Diyarbakır Barosu eski Başkanı Mehmet Emin Aktar, Tahir Elçi’nin öldürülmesinin Kürt hukukçulara bir mesaj olduğunu söyledi. Aktar, “Tahir’in kimin tarafından öldürülmüş olduğunu biliyoruz, savcı da biliyor” dedi.
Diyarbakır’ın Sur ilçesinde 28 Kasım 2015’te çatışmalardan zarar gören Dört Ayaklı Minare önünde, tarihi yapıların korunması amacıyla basın açıklaması yaptığı sırada, onlarca kameranın önünde vurulan Diyarbakır Barosu Başkanı Tahir Elçi’nin ölümü üzerinden 3 yıl geçmesine rağmen cinayet aydınlatılmadı. Mezopotamya Ajansı’na (MA) konuşan Diyarbakır Barosu eski Başkanı Mehmet Emin Aktar, Elçi’nin öldürülmesinin 3’üncü yılında soruşturma dosyasında bir gelişmenin sağlanamamasının hukuki ve siyasi boyutlarını değerlendirdi. Sur’da yaşanan çatışmalı süreç nedeniyle kamuoyunda bilinen birinin katledilmesi, hedeflenmesi bir planın parçası olabileceğini belirten Aktar, “Bu Tahir miydi, başka biri miydi ya da başka biri seçilmişti de Tahir’e mi denk geldi, onun bilmiyoruz. Çünkü zaman zaman bunlar kulağımıza çalınıyordu” ifadesini kullandı.
‘İsimlerde sayılarda bellidir’
Dosyada cinayettin aydınlatılması için yeteri kadar delil olduğunun altını çizen Aktar, “Soruşturma dosyasında Tahir Elçi’nin polis kurşunuyla vurulduğuna dair şüphe kalmadı artık. Şu andaki mevcut delillerle polis kurşunuyla olduğunun dışında bir ihtimal yok. Başta, kimin ateşiyle vurulduğunun tespiti yapılmalıdır. O sokakta vuran isimler de sayıları da bellidir” diye konuştu.
‘Sindirmek amaçlı mesajlar veriliyor’
Cinayetin onlarca kamaranın önünde işlenmesini, “Buradaki asıl mesele Tahir’in bütün kameraların gözü önünde katledilmiş olmasıydı. Bununla bize başka bir mesaj mı verildi, onu bilmiyoruz.

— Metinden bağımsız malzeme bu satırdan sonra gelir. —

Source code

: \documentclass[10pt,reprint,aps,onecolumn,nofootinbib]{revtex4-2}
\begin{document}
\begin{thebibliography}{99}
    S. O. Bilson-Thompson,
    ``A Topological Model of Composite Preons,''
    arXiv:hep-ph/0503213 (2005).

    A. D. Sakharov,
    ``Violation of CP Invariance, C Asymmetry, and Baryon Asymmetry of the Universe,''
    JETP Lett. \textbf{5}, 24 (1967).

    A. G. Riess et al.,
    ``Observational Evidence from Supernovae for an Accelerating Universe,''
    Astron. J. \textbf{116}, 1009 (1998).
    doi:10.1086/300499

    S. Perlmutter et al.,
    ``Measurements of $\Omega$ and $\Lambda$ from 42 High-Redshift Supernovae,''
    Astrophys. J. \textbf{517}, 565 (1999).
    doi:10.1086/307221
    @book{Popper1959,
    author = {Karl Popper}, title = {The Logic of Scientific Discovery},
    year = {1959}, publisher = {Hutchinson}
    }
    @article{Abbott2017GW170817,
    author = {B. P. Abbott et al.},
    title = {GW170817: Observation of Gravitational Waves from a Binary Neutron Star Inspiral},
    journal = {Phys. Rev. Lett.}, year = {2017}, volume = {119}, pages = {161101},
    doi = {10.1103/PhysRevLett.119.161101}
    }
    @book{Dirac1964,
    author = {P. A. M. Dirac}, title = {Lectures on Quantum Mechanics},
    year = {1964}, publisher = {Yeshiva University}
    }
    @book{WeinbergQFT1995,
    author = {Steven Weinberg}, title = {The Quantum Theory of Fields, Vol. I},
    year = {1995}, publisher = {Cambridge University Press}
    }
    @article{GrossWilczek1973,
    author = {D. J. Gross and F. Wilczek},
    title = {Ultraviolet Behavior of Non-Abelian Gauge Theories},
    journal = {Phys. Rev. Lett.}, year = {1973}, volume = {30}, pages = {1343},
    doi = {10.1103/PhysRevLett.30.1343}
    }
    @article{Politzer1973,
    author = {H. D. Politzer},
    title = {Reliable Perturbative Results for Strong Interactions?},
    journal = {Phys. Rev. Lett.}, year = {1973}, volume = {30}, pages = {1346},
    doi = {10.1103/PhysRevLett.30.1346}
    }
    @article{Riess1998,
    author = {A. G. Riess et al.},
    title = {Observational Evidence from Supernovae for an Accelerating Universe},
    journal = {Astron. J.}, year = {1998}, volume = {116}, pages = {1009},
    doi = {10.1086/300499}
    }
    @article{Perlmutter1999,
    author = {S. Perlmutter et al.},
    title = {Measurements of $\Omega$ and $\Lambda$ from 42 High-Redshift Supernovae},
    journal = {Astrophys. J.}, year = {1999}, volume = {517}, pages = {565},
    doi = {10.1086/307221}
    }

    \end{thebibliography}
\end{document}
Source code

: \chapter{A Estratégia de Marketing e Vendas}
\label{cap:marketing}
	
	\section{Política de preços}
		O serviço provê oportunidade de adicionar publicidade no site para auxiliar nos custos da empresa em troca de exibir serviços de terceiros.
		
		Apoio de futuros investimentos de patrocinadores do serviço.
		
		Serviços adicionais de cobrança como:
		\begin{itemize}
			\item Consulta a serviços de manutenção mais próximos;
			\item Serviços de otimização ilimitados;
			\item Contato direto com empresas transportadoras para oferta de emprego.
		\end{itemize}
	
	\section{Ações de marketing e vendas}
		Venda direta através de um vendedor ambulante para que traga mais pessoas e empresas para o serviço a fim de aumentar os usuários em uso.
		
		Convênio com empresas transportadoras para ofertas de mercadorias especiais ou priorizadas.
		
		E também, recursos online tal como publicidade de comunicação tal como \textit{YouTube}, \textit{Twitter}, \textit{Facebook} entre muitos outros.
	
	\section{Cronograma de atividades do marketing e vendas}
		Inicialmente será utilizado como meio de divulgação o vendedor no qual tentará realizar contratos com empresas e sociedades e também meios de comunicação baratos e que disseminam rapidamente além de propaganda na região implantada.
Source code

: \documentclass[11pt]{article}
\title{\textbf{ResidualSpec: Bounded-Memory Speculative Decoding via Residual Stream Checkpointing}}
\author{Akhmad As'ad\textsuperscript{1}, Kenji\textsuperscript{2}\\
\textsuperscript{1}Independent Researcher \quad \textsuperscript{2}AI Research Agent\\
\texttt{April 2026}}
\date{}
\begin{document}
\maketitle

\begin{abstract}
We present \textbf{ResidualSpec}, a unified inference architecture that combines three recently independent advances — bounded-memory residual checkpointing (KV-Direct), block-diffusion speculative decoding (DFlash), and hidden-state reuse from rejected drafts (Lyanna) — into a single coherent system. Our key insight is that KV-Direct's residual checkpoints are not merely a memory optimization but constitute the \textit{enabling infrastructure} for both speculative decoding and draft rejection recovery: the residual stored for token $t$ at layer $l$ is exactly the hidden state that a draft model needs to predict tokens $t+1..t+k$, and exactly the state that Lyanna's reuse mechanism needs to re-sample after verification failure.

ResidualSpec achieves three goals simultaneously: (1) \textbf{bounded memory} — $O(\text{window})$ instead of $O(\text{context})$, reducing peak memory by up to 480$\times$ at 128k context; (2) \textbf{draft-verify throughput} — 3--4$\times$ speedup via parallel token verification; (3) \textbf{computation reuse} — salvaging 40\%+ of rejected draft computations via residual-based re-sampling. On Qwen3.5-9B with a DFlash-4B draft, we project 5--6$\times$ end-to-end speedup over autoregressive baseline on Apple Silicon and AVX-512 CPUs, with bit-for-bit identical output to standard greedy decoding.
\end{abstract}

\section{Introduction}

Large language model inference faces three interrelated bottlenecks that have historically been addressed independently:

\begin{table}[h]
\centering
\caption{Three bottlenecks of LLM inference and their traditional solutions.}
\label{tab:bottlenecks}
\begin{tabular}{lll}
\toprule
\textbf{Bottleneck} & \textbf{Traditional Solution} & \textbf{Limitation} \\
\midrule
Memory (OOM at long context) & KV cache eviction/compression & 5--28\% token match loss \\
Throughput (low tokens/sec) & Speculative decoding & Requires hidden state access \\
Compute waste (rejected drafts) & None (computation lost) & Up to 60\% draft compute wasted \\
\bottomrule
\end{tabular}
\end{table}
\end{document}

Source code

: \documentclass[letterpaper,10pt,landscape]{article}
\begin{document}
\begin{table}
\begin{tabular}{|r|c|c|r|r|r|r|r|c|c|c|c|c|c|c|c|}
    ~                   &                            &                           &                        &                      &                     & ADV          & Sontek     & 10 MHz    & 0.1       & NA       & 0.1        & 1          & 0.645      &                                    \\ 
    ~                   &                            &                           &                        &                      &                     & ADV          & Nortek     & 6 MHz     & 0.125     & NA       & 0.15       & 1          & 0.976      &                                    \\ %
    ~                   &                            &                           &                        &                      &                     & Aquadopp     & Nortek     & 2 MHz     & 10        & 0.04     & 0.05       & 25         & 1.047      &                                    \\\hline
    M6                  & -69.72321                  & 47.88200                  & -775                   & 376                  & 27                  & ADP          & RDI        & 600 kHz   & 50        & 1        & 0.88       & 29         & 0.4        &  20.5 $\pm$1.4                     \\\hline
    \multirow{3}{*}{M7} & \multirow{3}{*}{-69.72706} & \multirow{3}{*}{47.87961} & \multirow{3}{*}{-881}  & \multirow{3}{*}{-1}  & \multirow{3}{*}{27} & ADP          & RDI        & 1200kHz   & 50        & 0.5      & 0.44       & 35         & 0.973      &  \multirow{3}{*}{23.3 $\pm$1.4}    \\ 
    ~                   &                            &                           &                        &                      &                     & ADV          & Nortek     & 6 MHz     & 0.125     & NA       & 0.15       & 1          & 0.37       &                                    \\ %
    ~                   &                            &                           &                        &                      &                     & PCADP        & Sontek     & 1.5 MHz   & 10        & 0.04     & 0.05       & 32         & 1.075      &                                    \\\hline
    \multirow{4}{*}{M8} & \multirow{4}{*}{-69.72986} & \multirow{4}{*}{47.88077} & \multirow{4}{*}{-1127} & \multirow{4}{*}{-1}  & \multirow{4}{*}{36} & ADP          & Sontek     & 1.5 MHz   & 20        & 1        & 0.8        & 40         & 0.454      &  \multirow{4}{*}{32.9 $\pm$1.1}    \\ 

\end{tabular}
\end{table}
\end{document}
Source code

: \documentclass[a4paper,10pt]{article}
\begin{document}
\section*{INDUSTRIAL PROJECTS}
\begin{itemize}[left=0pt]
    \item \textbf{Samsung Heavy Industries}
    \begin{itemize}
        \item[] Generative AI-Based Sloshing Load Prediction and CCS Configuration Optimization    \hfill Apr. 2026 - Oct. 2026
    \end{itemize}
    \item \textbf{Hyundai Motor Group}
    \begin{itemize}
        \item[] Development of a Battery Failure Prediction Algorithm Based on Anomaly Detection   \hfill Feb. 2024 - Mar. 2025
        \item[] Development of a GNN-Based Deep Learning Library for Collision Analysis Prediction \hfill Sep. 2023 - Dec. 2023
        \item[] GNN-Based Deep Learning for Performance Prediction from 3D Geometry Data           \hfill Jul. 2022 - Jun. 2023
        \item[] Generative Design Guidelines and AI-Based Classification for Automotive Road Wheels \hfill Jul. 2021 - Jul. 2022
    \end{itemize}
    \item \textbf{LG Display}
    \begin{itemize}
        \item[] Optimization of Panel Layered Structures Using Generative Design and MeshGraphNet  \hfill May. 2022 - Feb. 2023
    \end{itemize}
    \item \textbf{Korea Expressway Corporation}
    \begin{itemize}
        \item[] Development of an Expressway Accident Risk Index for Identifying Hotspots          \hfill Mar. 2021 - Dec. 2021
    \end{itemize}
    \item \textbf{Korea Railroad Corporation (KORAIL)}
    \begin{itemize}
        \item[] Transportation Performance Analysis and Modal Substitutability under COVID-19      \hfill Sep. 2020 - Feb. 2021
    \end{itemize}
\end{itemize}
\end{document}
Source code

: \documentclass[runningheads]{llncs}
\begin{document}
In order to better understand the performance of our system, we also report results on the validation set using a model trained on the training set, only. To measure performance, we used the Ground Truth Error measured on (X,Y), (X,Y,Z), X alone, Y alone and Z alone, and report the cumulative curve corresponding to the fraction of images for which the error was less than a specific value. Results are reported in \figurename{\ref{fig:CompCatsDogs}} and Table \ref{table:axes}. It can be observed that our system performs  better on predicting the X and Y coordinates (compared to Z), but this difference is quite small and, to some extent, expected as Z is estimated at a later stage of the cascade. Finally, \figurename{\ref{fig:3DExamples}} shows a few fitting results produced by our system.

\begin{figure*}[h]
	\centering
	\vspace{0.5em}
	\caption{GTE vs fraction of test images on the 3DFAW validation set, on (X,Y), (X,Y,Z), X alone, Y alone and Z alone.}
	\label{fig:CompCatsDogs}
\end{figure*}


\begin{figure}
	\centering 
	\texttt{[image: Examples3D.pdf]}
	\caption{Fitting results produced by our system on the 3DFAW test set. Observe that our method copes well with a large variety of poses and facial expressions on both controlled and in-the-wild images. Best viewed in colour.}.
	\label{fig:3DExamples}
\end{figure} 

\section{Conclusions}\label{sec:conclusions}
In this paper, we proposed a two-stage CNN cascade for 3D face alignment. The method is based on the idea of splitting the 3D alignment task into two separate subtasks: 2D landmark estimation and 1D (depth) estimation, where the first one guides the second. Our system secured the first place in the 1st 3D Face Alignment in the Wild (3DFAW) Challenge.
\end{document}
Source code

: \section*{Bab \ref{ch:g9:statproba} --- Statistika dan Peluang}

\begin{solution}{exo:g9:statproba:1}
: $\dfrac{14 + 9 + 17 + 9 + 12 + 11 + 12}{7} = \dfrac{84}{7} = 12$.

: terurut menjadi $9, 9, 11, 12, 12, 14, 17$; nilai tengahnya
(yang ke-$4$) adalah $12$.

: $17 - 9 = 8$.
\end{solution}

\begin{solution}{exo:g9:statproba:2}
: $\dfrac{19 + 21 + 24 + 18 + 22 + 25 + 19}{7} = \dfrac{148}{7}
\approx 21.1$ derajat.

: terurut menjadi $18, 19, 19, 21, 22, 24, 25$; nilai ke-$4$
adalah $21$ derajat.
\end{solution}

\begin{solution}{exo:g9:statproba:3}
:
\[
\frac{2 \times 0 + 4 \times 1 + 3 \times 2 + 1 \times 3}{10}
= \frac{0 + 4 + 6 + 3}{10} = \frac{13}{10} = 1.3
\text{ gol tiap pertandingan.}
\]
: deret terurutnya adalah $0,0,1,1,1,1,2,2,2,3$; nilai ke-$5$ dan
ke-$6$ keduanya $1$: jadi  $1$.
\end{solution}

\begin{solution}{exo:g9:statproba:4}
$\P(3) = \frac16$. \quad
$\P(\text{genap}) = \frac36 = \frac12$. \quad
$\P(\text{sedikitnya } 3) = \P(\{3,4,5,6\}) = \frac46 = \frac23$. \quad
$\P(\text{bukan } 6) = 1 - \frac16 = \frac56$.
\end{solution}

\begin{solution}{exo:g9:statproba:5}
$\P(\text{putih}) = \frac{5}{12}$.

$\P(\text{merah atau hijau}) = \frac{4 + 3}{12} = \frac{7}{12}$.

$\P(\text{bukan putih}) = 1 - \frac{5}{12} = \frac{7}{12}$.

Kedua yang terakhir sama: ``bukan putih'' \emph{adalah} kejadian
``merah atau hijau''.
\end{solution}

Yıllardır değişik olaylar üzerinden toplumu korkutmak, sindirmek amaçlı mesajlar veriliyor. Ama ilk defa bu denli onlarca kameranın önünde bir cinayet işleniyor ve bu cinayetin failleri ortaya çıkartılmıyor” sözleriyle değerlendiren Aktar, söz konusunu durumun bir başlangıç, bir işaret olabileceğine işaret etti. Aktar, “Bu olay aydınlanmadığı sürece bu konuda ki her iddia elle tutulabilirdir. Şuan da mevcut koşullarda bu hakikati öğrenme durumumuz yok. Ama bu hakikatin öğrenilmeyeceği anlamına gelmez. Öğrenme şansını hiç olmadığını düşündüğünüzde mücadeleden vazgeçmek durumunda kalacaksınız. Ancak bu hakikat arayışı mücadelesinden vazgeçmemeliyiz. Bu hakikat öğrenilecek ve toplumla da paylaşılacak” ifadelerini kullandı.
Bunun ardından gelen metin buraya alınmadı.